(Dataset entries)

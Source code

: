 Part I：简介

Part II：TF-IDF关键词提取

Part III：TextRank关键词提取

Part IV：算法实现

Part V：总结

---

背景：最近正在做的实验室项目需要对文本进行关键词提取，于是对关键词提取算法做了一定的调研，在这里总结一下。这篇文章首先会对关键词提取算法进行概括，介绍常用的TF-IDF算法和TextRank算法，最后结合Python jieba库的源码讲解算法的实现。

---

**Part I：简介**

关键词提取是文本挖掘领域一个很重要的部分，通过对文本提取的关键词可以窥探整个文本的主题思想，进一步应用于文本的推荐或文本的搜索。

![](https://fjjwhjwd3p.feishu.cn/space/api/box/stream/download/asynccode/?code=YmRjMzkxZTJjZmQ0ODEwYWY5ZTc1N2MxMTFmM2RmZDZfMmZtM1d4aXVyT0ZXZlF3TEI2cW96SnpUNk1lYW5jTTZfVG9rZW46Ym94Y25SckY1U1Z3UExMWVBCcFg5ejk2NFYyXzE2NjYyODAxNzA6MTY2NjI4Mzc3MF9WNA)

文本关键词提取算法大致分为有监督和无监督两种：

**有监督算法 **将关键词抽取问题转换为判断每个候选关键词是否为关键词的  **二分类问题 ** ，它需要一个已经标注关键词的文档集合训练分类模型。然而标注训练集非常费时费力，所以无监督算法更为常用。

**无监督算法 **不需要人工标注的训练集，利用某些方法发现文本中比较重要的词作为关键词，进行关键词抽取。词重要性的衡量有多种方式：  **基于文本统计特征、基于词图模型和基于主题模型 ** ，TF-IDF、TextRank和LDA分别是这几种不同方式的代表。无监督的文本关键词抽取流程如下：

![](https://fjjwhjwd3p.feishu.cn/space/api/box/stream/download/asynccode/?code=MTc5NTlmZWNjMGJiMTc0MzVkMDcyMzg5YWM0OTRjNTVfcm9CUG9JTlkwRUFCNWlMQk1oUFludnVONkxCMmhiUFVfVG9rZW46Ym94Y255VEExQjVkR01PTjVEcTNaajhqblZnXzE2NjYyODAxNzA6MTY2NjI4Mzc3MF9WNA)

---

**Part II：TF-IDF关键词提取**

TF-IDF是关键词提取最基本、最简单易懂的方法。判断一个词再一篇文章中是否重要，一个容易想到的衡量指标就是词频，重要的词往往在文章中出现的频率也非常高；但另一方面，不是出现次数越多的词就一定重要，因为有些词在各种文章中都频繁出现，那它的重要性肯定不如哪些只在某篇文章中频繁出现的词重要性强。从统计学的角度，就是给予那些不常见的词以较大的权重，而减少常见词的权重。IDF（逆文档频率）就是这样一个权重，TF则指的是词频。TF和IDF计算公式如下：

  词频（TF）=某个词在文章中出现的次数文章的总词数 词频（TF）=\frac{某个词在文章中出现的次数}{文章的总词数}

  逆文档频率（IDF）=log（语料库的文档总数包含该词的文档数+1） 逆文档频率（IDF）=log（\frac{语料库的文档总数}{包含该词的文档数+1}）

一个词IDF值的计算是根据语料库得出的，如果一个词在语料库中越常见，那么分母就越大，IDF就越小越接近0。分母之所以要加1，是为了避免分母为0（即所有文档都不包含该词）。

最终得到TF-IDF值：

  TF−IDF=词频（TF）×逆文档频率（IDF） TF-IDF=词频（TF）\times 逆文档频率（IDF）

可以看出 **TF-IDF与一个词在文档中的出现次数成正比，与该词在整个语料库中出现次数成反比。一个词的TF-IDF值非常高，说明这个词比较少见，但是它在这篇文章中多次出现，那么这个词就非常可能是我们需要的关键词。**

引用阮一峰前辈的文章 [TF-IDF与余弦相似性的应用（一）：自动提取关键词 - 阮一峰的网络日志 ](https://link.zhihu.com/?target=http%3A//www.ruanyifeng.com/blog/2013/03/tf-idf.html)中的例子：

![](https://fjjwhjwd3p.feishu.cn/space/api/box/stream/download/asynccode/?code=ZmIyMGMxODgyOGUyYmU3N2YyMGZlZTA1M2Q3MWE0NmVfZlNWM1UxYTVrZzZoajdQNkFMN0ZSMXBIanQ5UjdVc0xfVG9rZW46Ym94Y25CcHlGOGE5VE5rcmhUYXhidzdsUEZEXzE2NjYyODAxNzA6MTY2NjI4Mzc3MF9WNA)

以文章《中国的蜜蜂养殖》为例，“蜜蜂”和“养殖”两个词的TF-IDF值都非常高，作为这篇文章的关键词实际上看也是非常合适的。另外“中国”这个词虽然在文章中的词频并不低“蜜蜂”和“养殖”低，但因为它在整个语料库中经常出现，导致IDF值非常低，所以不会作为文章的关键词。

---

■ Work required
Repeat all of the records exactly.

■ Expected output
Source code

: Part I：简介

Part II：TF-IDF关键词提取

Part III：TextRank关键词提取

Part IV：算法实现

Part V：总结

---

背景：最近正在做的实验室项目需要对文本进行关键词提取，于是对关键词提取算法做了一定的调研，在这里总结一下。这篇文章首先会对关键词提取算法进行概括，介绍常用的TF-IDF算法和TextRank算法，最后结合Python jieba库的源码讲解算法的实现。

---

**Part I：简介**

关键词提取是文本挖掘领域一个很重要的部分，通过对文本提取的关键词可以窥探整个文本的主题思想，进一步应用于文本的推荐或文本的搜索。

![](https://fjjwhjwd3p.feishu.cn/space/api/box/stream/download/asynccode/?code=YmRjMzkxZTJjZmQ0ODEwYWY5ZTc1N2MxMTFmM2RmZDZfMmZtM1d4aXVyT0ZXZlF3TEI2cW96SnpUNk1lYW5jTTZfVG9rZW46Ym94Y25SckY1U1Z3UExMWVBCcFg5ejk2NFYyXzE2NjYyODAxNzA6MTY2NjI4Mzc3MF9WNA)

文本关键词提取算法大致分为有监督和无监督两种：

**有监督算法 **将关键词抽取问题转换为判断每个候选关键词是否为关键词的  **二分类问题 ** ，它需要一个已经标注关键词的文档集合训练分类模型。然而标注训练集非常费时费力，所以无监督算法更为常用。

**无监督算法 **不需要人工标注的训练集，利用某些方法发现文本中比较重要的词作为关键词，进行关键词抽取。词重要性的衡量有多种方式：  **基于文本统计特征、基于词图模型和基于主题模型 ** ，TF-IDF、TextRank和LDA分别是这几种不同方式的代表。无监督的文本关键词抽取流程如下：

![](https://fjjwhjwd3p.feishu.cn/space/api/box/stream/download/asynccode/?code=MTc5NTlmZWNjMGJiMTc0MzVkMDcyMzg5YWM0OTRjNTVfcm9CUG9JTlkwRUFCNWlMQk1oUFludnVONkxCMmhiUFVfVG9rZW46Ym94Y255VEExQjVkR01PTjVEcTNaajhqblZnXzE2NjYyODAxNzA6MTY2NjI4Mzc3MF9WNA)

---

**Part II：TF-IDF关键词提取**

TF-IDF是关键词提取最基本、最简单易懂的方法。判断一个词再一篇文章中是否重要，一个容易想到的衡量指标就是词频，重要的词往往在文章中出现的频率也非常高；但另一方面，不是出现次数越多的词就一定重要，因为有些词在各种文章中都频繁出现，那它的重要性肯定不如哪些只在某篇文章中频繁出现的词重要性强。从统计学的角度，就是给予那些不常见的词以较大的权重，而减少常见词的权重。IDF（逆文档频率）就是这样一个权重，TF则指的是词频。TF和IDF计算公式如下：

  词频（TF）=某个词在文章中出现的次数文章的总词数 词频（TF）=\frac{某个词在文章中出现的次数}{文章的总词数}

  逆文档频率（IDF）=log（语料库的文档总数包含该词的文档数+1） 逆文档频率（IDF）=log（\frac{语料库的文档总数}{包含该词的文档数+1}）

一个词IDF值的计算是根据语料库得出的，如果一个词在语料库中越常见，那么分母就越大，IDF就越小越接近0。分母之所以要加1，是为了避免分母为0（即所有文档都不包含该词）。

最终得到TF-IDF值：

  TF−IDF=词频（TF）×逆文档频率（IDF） TF-IDF=词频（TF）\times 逆文档频率（IDF）

可以看出 **TF-IDF与一个词在文档中的出现次数成正比，与该词在整个语料库中出现次数成反比。一个词的TF-IDF值非常高，说明这个词比较少见，但是它在这篇文章中多次出现，那么这个词就非常可能是我们需要的关键词。**

引用阮一峰前辈的文章 [TF-IDF与余弦相似性的应用（一）：自动提取关键词 - 阮一峰的网络日志 ](https://link.zhihu.com/?target=http%3A//www.ruanyifeng.com/blog/2013/03/tf-idf.html)中的例子：

![](https://fjjwhjwd3p.feishu.cn/space/api/box/stream/download/asynccode/?code=ZmIyMGMxODgyOGUyYmU3N2YyMGZlZTA1M2Q3MWE0NmVfZlNWM1UxYTVrZzZoajdQNkFMN0ZSMXBIanQ5UjdVc0xfVG9rZW46Ym94Y25CcHlGOGE5VE5rcmhUYXhidzdsUEZEXzE2NjYyODAxNzA6MTY2NjI4Mzc3MF9WNA)

以文章《中国的蜜蜂养殖》为例，“蜜蜂”和“养殖”两个词的TF-IDF值都非常高，作为这篇文章的关键词实际上看也是非常合适的。另外“中国”这个词虽然在文章中的词频并不低“蜜蜂”和“养殖”低，但因为它在整个语料库中经常出现，导致IDF值非常低，所以不会作为文章的关键词。

---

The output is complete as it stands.